Child poverty is an alarming problem in the United States that affects every person in the United States, regardless of economic status, age, race, or gender. In 2001, 11.7 million children, or 16.3 % of

children in the United States were poor. Children represent an inconsistent percentage of the poor population in America. They make up 35.7 percent of the poor, but only account for 25.6 percent of the general population (U.S. Census Bureau, 2003). It is imperative to give attention to the problem of poverty among children since they are the future of the country, and they are not receiving the support, resources, or encouragement to know they deserve better.

“The industrial countries in the world have a higher standard of living than at any time in history, but within the wealthy countries, there are still a number of children who live in poverty. The United States, which is the wealthiest country of six studied, had the highest poverty rate among children and the second highest poverty rate among families with children” (Smeeding, 1988).

The focus population of this analysis of child poverty is children in the United States under 18 years of age. This analysis will discuss the definition, history, trends, and policy responses of child poverty, as well as the nature and extent of how child poverty is affecting the United States.

Unlike single adults, who are defined as poor when their income falls below a certain level, children, those individuals under age 18, are poor when their families are poor. The Census Bureau maintains the official U.S. definition of poverty: a family is poor when their money income falls below an established threshold. Poverty thresholds are updated yearly and different thresholds apply depending on the total family size and number of children. In 2002, a family of two adults and two children was considered poor if their income falls below $18,244 (U.S. Census Bureau, 2003).

It is not difficult to document that poor children suffer a disproportionate share of deprivation, hardship, and bad outcomes. Not only do poor children have access to fewer material goods than rich or middle-class children, but also they are more likely to experience poor health and to die during childhood. In school, they score lower on standardized tests and are more likely to be retained in grade and to drop out. Poor teens are more likely to have out-of-wedlock births and to experience violent crime. Finally, persistently poor children are more likely to end up as poor adults. Public concern for poor children has focused both on their material well-being and on the relationship between poverty and important child outcomes that the public values such as success in school. However, accurately measuring the effects of poverty on many important child outcomes is a challenge.

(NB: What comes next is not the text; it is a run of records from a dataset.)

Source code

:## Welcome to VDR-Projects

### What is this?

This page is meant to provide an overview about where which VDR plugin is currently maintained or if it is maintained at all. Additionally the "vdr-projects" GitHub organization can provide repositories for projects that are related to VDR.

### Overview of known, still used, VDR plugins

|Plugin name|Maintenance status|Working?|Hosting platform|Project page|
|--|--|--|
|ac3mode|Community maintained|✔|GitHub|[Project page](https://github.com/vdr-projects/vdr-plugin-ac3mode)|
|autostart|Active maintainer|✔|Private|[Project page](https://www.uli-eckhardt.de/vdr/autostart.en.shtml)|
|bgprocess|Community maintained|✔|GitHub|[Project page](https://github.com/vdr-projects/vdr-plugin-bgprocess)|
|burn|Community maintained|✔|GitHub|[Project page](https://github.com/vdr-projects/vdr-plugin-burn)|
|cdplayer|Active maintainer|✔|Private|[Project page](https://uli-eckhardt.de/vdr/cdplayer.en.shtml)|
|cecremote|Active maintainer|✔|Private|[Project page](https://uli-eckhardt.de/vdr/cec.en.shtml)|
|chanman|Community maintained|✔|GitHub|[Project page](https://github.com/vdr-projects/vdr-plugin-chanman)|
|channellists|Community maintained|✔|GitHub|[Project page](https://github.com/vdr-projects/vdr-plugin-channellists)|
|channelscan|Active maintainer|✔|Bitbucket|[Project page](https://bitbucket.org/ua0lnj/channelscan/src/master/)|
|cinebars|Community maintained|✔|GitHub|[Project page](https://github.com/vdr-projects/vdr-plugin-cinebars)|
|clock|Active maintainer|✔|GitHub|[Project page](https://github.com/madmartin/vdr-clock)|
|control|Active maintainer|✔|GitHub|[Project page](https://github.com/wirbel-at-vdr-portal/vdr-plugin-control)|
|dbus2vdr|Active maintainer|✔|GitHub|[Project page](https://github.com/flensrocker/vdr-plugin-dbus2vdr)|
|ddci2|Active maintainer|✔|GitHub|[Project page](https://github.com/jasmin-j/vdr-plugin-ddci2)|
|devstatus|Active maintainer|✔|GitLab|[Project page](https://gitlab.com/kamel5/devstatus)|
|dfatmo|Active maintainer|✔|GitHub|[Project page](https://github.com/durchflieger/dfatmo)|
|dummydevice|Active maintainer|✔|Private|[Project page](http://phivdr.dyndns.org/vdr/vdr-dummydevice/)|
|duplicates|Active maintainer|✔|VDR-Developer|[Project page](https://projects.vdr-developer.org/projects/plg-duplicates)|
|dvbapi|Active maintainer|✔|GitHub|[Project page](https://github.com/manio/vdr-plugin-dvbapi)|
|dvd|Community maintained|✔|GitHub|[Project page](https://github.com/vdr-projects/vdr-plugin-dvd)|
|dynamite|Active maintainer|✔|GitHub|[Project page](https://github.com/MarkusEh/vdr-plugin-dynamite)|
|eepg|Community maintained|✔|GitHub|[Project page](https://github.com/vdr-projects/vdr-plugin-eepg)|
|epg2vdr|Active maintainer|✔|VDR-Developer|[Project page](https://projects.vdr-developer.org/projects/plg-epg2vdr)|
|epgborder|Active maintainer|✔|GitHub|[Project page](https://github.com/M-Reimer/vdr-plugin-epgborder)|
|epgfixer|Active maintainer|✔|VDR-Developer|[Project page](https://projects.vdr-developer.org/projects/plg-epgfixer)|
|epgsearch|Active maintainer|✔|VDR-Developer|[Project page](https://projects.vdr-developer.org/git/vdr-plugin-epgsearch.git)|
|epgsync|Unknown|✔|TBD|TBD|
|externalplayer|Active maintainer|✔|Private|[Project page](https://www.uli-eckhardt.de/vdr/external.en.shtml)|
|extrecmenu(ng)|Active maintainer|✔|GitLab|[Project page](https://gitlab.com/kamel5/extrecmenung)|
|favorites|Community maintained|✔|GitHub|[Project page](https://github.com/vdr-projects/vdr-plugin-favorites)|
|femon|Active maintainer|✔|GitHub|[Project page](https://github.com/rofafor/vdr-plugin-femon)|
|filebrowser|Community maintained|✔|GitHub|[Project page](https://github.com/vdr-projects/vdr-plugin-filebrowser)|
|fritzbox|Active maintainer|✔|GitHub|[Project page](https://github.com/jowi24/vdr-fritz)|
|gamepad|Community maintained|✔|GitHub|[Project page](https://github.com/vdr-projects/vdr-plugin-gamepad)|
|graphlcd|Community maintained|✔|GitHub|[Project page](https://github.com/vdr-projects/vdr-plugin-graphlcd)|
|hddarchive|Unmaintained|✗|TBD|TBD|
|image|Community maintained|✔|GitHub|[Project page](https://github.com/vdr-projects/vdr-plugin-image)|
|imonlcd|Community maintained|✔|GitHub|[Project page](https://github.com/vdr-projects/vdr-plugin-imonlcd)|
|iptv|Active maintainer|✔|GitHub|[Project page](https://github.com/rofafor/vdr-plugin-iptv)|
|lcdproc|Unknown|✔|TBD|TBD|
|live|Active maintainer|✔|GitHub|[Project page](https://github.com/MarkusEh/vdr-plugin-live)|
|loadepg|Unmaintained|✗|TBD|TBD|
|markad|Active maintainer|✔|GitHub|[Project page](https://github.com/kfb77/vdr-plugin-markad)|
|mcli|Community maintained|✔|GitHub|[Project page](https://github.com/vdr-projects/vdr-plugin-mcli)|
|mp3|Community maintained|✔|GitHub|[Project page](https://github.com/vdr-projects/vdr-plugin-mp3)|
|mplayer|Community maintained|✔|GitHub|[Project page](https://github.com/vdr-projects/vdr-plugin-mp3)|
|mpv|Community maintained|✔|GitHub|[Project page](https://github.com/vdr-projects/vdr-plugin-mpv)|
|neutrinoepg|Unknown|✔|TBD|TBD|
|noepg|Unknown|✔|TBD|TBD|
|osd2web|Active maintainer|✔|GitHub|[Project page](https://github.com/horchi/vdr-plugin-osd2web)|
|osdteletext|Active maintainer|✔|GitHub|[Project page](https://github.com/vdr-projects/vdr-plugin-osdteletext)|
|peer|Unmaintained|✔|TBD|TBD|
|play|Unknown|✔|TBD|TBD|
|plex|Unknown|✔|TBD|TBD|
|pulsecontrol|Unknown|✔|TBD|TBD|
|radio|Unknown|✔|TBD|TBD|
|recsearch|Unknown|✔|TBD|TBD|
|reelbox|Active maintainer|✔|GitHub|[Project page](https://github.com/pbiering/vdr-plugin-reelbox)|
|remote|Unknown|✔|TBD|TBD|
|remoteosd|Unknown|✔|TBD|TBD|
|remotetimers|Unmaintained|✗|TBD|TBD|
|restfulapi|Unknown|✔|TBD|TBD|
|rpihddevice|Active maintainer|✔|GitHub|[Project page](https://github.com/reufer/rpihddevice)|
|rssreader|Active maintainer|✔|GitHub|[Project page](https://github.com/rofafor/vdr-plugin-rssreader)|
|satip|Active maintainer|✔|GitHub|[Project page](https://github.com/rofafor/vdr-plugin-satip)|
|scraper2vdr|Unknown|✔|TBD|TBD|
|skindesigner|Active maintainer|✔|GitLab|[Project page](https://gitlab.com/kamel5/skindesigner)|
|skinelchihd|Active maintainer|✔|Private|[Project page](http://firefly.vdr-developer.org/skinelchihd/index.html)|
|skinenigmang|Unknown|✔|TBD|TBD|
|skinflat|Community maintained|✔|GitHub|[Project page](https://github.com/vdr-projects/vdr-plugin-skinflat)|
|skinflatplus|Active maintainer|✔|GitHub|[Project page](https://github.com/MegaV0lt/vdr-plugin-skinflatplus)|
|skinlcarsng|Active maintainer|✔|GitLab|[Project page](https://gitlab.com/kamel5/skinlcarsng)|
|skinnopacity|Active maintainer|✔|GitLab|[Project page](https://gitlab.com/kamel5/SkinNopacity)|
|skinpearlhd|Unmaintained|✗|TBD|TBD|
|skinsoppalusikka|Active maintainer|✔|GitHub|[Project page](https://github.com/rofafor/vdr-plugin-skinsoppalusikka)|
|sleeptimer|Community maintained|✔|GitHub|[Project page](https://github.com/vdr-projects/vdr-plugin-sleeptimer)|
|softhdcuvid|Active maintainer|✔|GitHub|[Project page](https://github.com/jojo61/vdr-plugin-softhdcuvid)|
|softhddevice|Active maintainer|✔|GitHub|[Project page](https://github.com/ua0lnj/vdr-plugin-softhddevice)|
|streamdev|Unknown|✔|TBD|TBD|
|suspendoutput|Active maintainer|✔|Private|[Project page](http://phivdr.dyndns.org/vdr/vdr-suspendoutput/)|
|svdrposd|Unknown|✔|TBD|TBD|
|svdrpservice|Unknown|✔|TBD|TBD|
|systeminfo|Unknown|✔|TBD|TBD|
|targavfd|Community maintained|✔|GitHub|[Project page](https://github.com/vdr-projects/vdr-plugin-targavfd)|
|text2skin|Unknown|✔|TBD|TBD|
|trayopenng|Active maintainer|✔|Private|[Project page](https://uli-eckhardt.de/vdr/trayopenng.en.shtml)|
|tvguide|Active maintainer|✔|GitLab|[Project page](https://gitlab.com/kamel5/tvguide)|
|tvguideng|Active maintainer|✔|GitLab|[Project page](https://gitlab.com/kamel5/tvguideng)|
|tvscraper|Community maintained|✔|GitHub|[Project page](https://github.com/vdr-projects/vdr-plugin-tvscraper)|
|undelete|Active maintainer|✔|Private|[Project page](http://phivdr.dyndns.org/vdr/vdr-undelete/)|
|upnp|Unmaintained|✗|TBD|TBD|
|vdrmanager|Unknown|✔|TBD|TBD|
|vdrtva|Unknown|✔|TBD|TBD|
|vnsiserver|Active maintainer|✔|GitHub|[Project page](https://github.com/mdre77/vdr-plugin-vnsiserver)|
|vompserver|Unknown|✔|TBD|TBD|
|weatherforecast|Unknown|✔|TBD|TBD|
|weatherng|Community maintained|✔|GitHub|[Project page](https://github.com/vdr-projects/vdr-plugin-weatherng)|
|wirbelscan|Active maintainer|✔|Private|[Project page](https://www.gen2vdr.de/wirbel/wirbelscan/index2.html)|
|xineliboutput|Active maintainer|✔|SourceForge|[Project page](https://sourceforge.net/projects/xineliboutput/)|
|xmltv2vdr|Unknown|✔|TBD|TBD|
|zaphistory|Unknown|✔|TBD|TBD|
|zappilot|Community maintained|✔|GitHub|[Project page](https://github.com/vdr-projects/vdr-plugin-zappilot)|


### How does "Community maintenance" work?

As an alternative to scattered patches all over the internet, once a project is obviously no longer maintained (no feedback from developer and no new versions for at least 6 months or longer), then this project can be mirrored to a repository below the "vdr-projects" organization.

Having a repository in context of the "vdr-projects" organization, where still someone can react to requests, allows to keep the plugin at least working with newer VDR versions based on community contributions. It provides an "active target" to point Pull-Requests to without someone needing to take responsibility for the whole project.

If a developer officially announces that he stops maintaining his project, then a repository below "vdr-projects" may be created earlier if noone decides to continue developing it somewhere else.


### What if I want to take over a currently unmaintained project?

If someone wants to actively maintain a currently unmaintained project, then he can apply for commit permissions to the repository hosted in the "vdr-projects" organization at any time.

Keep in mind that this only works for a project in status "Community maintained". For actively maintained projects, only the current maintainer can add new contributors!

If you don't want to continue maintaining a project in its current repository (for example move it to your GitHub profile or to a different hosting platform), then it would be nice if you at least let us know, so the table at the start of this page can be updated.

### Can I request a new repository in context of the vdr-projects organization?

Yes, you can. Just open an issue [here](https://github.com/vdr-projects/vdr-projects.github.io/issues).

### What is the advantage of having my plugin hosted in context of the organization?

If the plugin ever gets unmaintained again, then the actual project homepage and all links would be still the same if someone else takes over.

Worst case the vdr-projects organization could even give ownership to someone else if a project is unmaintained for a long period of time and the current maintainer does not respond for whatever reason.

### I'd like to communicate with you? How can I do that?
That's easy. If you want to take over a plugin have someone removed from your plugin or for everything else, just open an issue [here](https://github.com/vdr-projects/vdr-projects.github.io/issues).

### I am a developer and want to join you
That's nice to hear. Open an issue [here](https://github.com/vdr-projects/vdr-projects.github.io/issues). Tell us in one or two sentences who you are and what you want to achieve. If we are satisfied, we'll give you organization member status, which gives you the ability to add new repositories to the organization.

Despite the evidence that poor children experience undesirable outcomes across a wide variety of signs, many studies lack the precision needed to untangle the effects on children of the array of factors other than low income associated with poverty. For example, poor families are more likely to be headed by a parent who is young, single, has low educational attainment, is unemployed, and has low earnings potential. These parental attributes, separately or in combination, may account for some of the observed negative consequences of poverty for children. In addition, the population of poor families is a mix of families who are temporarily poor and families who have experienced chronic hardship. Although the majority of poor families are only temporarily poor, the experiences of the persistently poor fit better the stereotype of an underclass trapped in concentrated poverty neighborhoods, beset by high crime rates, poor schools, substance abuse, and other social pathologies. Failure to take account of the differences in the duration of poverty children experience may lead to either an under- or overestimate of the effects of poverty on children. Understanding the relationships among income, other parental characteristics, community factors, and environmental hazards and child outcomes is important to designing effective policies to ameliorate the problems of poor children. Programs that alter family income may not have intended benefits for children if the importance of family income has been misinterpreted.

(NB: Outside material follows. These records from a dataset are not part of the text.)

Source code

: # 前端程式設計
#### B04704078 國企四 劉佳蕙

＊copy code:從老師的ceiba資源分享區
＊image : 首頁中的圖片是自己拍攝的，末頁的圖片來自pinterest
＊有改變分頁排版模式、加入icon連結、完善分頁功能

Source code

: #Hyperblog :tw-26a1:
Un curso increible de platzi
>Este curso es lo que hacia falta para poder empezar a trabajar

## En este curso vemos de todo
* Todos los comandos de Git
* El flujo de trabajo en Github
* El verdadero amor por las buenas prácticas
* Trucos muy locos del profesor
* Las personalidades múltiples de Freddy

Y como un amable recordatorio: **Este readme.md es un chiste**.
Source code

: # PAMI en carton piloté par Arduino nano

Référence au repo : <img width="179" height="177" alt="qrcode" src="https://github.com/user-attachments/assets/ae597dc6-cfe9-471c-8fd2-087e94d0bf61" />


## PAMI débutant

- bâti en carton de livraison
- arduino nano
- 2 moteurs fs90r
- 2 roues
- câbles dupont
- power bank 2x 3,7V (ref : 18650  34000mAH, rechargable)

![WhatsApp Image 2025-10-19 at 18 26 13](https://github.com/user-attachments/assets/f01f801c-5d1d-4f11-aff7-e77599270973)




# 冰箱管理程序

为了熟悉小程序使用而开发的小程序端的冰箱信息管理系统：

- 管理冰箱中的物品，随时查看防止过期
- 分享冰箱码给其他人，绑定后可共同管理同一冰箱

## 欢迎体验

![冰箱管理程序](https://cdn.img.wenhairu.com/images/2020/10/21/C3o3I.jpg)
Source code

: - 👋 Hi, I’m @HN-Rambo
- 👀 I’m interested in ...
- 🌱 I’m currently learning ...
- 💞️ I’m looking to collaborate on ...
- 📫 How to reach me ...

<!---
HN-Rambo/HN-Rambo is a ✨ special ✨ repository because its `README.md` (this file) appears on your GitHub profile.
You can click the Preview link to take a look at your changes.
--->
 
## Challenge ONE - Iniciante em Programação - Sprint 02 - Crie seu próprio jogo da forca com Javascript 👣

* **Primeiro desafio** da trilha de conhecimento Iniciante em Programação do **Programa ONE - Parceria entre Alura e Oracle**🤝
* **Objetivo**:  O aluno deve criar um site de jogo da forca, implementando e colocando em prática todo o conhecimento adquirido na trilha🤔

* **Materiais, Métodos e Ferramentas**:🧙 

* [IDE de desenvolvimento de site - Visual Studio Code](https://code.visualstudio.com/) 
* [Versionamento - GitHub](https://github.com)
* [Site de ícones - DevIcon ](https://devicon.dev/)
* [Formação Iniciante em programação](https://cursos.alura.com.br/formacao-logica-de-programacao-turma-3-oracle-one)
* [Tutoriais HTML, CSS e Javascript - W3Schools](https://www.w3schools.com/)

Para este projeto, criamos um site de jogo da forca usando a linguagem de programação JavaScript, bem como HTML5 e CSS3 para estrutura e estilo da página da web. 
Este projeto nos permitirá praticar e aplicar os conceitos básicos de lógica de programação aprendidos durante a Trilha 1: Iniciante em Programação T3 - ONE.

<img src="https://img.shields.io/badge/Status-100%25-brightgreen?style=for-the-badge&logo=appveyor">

Public policy for poor families with children is currently unstable. As a result of the Personal Responsibility and Work Opportunity Reconciliation Act of 1996 (PRWORA), Aid to Families with Dependent Children (AFDC), commonly called “welfare,” is being replaced by Temporary Assistance for Needy Families (TANF), a new cash assistance program. From 1935 through 1996, AFDC was the main cash assistance program for children under age 18 and their parents or caretaker relatives. AFDC assisted more than nine million children annually in recent years. AFDC targeted children who lacked financial support because one parent was absent from home, incapacitated, dead, or unemployed.

AFDC was an entitlement: all families who met eligibility rules received benefits. PRWORA ended entitlement to welfare and gave each state more flexibility in designing eligibility rules and benefit packages. TANF benefits are time-limited (five years is the lifetime maximum time for which an adult may receive federally financed benefits, with 20% of the caseload in each state exempt from that maximum), and require recipients to work after two years. (States are, however, free to impose shorter time limits and to provide more than five years of benefits if they use their own funds.)

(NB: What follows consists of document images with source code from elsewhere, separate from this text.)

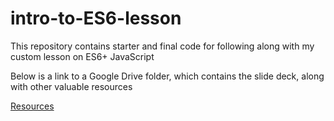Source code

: # intro-to-ES6-lesson

This repository contains starter and final code for following along with my custom lesson on ES6+ JavaScript

Below is a link to a Google Drive folder, which contains the slide deck, along with other valuable resources

[Resources](https://drive.google.com/drive/u/1/folders/1SYTrxQt9yKUb9M8AZUS6P7UP1YzrjXcW)
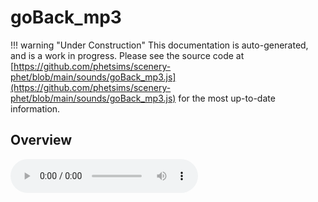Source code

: # goBack_mp3

!!! warning "Under Construction"
    This documentation is auto-generated, and is a work in progress. Please see the source code at
    [https://github.com/phetsims/scenery-phet/blob/main/sounds/goBack_mp3.js](https://github.com/phetsims/scenery-phet/blob/main/sounds/goBack_mp3.js) for the most up-to-date information.

## Overview


<audio controls id="doc-audio">
<script type="module">
import { goBack_mp3 } from '/lib/scenerystack.esm.min.js';
import { audioBufferToURL } from '/js/audioBufferToURL.js';

goBack_mp3.audioBufferProperty.lazyLink( async audioBuffer => {
  document.querySelector( '#doc-audio' ).src = await audioBufferToURL( audioBuffer );
} );
</script>



## Source Code

See the source for [goBack_mp3.js](https://github.com/phetsims/scenery-phet/blob/main/sounds/goBack_mp3.js) in the [scenery-phet](https://github.com/phetsims/scenery-phet) repository.
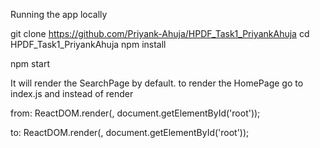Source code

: Running the app locally

git clone https://github.com/Priyank-Ahuja/HPDF_Task1_PriyankAhuja
cd HPDF_Task1_PriyankAhuja
npm install

npm start

It will render the SearchPage by default.
to render the HomePage go to index.js and instead of <SearchPage /> render <HomePage /> 

from: 
ReactDOM.render(<SearchPage />, document.getElementById('root'));

to:
ReactDOM.render(<HomePage />, document.getElementById('root'));
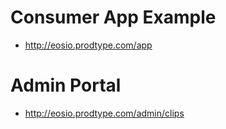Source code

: # Consumer App Example
- http://eosio.prodtype.com/app

# Admin Portal 
- http://eosio.prodtype.com/admin/clips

Benefits to unmarried parents under age 18 are restricted, and benefits for most legal immigrants are eliminated. The publicly avowed purpose of PRWORA was to reform U.S. welfare policy so as to break what was seen as a cycle of dependency on welfare by poor single-parent families and to encourage parents in these families to find jobs, take more responsibility for their children, and gain increased independence and self-reliance.

Taken in historical context, the current effort to “end welfare as we know it” is only the latest in a series of shifts in U.S. public policy toward the poor. One explanation for the cause of shifts in poverty policy over time is that American public opinion swings between alternative perspectives on the underlying source of disadvantage for poor children. These perspectives have also found expression in the research on the effects of poverty on children and child outcomes. One viewpoint holds that parents’ poor characters, or limited physical and mental capacities, lead to both poverty and problems for their children. The other perspective emphasizes the adverse impact on children of material deprivation and parental stress caused by poverty. In the nineteenth and early-twentieth centuries, the former view led to such policies as almshouses, orphan asylums, foster care placements, and intrusive and strict supervision of single mothers who received public support to take care of their own children in their own homes. In response to the widespread unemployment and deep poverty experienced during the Great Depression, emphasis shifted away from shielding children from the behavior of their parents to improving the material well-being of families and children by providing direct cash assistance. From the 1930s to the late 1960s, restrictions on the availability of cash support to poor families (especially single-parent, female-headed ones) were reduced, and AFDC caseloads grew from 162,000 families in 1936 to 1,875,000 families in 1969.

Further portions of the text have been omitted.